Copy all records verbatim, images excluded.

═════ Data records ═════

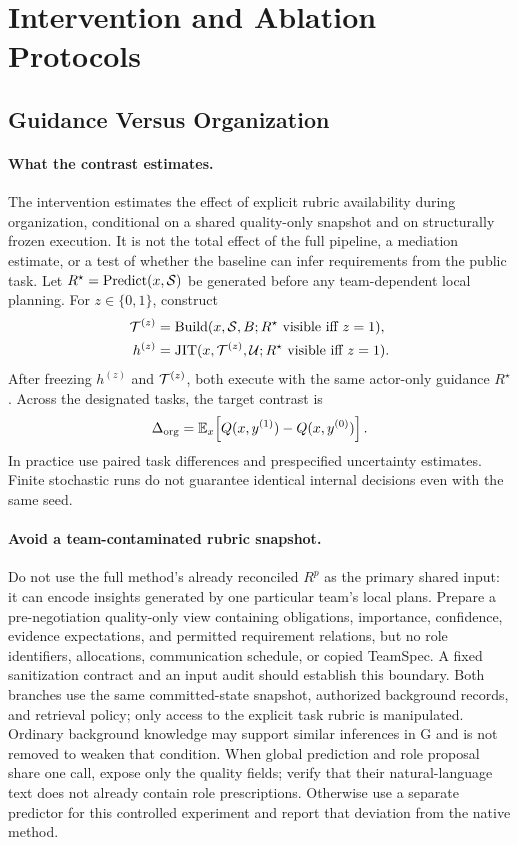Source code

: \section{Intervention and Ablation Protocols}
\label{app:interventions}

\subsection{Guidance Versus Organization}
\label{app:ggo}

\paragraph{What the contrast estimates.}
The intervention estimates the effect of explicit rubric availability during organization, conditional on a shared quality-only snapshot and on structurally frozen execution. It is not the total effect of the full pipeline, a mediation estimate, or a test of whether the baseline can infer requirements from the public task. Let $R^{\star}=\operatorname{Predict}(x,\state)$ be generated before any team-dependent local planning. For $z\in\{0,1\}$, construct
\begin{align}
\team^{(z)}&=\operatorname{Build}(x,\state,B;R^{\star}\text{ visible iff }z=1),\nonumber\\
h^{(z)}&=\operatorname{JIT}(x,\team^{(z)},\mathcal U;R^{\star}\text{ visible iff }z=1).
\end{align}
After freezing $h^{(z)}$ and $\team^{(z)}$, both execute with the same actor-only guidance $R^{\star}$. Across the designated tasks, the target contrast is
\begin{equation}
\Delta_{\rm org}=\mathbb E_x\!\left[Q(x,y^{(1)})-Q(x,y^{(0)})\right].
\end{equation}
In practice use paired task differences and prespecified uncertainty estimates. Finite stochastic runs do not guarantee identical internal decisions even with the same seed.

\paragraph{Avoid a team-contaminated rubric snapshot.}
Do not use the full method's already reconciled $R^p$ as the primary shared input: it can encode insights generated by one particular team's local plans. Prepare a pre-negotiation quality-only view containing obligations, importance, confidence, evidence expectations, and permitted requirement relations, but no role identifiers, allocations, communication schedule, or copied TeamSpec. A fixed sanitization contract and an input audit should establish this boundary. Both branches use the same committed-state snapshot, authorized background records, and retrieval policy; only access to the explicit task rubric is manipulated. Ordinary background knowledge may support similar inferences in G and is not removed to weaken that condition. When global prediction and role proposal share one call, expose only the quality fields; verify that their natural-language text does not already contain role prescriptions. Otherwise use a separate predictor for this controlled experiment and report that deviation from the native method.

═════

:: Result for this task ::
Source code

: \section{Intervention and Ablation Protocols}
\label{app:interventions}

\subsection{Guidance Versus Organization}
\label{app:ggo}

\paragraph{What the contrast estimates.}
The intervention estimates the effect of explicit rubric availability during organization, conditional on a shared quality-only snapshot and on structurally frozen execution. It is not the total effect of the full pipeline, a mediation estimate, or a test of whether the baseline can infer requirements from the public task. Let $R^{\star}=\operatorname{Predict}(x,\state)$ be generated before any team-dependent local planning. For $z\in\{0,1\}$, construct
\begin{align}
\team^{(z)}&=\operatorname{Build}(x,\state,B;R^{\star}\text{ visible iff }z=1),\nonumber\\
h^{(z)}&=\operatorname{JIT}(x,\team^{(z)},\mathcal U;R^{\star}\text{ visible iff }z=1).
\end{align}
After freezing $h^{(z)}$ and $\team^{(z)}$, both execute with the same actor-only guidance $R^{\star}$. Across the designated tasks, the target contrast is
\begin{equation}
\Delta_{\rm org}=\mathbb E_x\!\left[Q(x,y^{(1)})-Q(x,y^{(0)})\right].
\end{equation}
In practice use paired task differences and prespecified uncertainty estimates. Finite stochastic runs do not guarantee identical internal decisions even with the same seed.

\paragraph{Avoid a team-contaminated rubric snapshot.}
Do not use the full method's already reconciled $R^p$ as the primary shared input: it can encode insights generated by one particular team's local plans. Prepare a pre-negotiation quality-only view containing obligations, importance, confidence, evidence expectations, and permitted requirement relations, but no role identifiers, allocations, communication schedule, or copied TeamSpec. A fixed sanitization contract and an input audit should establish this boundary. Both branches use the same committed-state snapshot, authorized background records, and retrieval policy; only access to the explicit task rubric is manipulated. Ordinary background knowledge may support similar inferences in G and is not removed to weaken that condition. When global prediction and role proposal share one call, expose only the quality fields; verify that their natural-language text does not already contain role prescriptions. Otherwise use a separate predictor for this controlled experiment and report that deviation from the native method.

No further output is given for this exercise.